Material to process:
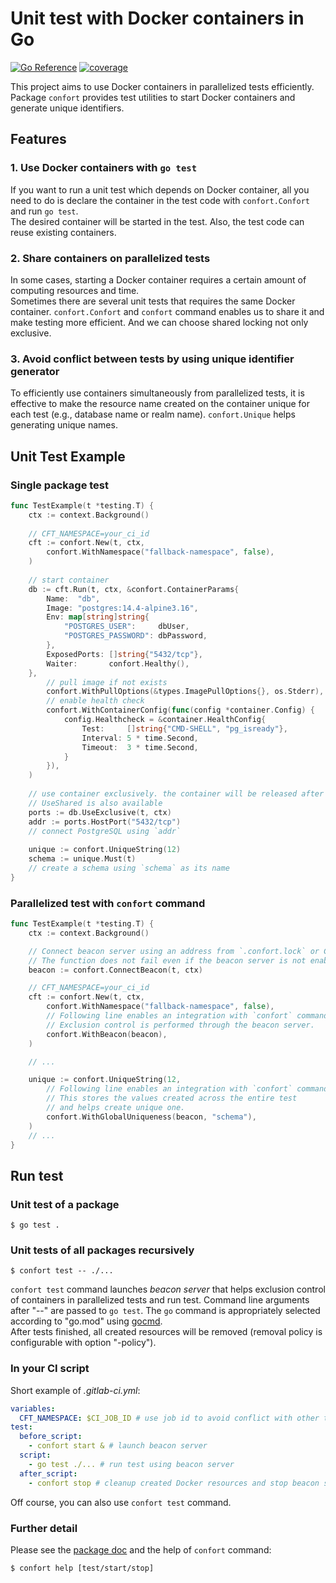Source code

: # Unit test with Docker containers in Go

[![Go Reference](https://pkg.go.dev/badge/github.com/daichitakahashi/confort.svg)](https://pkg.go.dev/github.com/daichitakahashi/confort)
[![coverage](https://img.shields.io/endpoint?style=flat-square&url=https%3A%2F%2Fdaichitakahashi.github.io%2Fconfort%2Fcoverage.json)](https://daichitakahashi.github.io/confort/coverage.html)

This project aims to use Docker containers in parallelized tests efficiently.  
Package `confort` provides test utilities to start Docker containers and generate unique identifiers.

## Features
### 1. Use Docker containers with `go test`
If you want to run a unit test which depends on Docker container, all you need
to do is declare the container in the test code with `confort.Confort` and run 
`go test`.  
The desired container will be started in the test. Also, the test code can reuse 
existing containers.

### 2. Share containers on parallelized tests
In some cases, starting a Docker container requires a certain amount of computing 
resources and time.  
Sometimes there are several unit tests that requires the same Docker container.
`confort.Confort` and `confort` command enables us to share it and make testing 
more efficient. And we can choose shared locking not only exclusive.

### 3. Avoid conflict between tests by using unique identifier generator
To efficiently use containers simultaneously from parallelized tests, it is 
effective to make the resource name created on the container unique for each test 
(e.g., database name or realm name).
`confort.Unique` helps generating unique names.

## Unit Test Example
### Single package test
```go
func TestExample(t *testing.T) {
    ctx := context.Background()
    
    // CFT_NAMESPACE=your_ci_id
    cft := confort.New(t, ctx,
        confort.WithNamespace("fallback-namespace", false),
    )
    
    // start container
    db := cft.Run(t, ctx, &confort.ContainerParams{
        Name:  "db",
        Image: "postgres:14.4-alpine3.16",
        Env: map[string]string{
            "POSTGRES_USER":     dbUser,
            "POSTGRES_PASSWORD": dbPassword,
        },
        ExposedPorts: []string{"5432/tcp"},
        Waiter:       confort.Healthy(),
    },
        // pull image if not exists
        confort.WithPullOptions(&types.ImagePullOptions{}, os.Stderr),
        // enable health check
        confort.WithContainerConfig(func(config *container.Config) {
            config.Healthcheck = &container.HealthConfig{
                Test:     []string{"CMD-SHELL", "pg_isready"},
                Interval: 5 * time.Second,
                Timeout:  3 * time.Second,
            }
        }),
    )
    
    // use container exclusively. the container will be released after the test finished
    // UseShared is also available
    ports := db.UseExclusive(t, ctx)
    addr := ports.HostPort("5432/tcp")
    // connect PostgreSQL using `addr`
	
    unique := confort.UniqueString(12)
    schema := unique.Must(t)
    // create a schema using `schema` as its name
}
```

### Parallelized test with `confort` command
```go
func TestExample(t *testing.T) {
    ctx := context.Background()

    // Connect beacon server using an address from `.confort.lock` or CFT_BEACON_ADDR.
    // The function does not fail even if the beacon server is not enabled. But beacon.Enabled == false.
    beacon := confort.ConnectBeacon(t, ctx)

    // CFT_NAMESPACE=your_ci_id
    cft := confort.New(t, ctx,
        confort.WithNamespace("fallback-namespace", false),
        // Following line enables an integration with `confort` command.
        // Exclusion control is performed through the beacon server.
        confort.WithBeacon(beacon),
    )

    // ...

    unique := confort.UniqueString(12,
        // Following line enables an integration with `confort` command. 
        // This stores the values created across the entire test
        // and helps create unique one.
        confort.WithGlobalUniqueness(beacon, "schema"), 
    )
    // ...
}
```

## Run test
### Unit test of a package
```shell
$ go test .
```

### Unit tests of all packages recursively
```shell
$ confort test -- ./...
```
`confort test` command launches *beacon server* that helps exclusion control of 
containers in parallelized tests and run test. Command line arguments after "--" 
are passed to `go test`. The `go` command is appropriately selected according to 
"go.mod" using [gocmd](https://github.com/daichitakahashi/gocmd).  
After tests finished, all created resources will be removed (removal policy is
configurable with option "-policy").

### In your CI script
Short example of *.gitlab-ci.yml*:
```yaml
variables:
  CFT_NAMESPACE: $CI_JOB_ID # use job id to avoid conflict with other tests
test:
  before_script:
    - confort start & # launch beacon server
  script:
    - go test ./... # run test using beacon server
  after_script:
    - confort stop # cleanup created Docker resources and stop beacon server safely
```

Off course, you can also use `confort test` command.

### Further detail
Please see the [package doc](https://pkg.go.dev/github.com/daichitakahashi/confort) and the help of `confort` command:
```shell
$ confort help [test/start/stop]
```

* * *

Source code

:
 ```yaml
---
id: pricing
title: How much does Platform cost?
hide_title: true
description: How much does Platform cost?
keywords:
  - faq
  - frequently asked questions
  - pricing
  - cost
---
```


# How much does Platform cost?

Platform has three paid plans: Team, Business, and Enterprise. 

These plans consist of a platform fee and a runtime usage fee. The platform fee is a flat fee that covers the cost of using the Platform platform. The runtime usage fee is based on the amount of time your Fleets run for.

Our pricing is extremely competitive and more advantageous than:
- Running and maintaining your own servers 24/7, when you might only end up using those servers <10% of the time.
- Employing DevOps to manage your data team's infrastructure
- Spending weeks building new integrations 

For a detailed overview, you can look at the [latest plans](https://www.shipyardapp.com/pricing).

Task directions:
Where the material contains a line with "created", return that line.

Expected output:
effective to make the resource name created on the container unique for each test 
        // This stores the values created across the entire test
After tests finished, all created resources will be removed (removal policy is
    - confort stop # cleanup created Docker resources and stop beacon server safely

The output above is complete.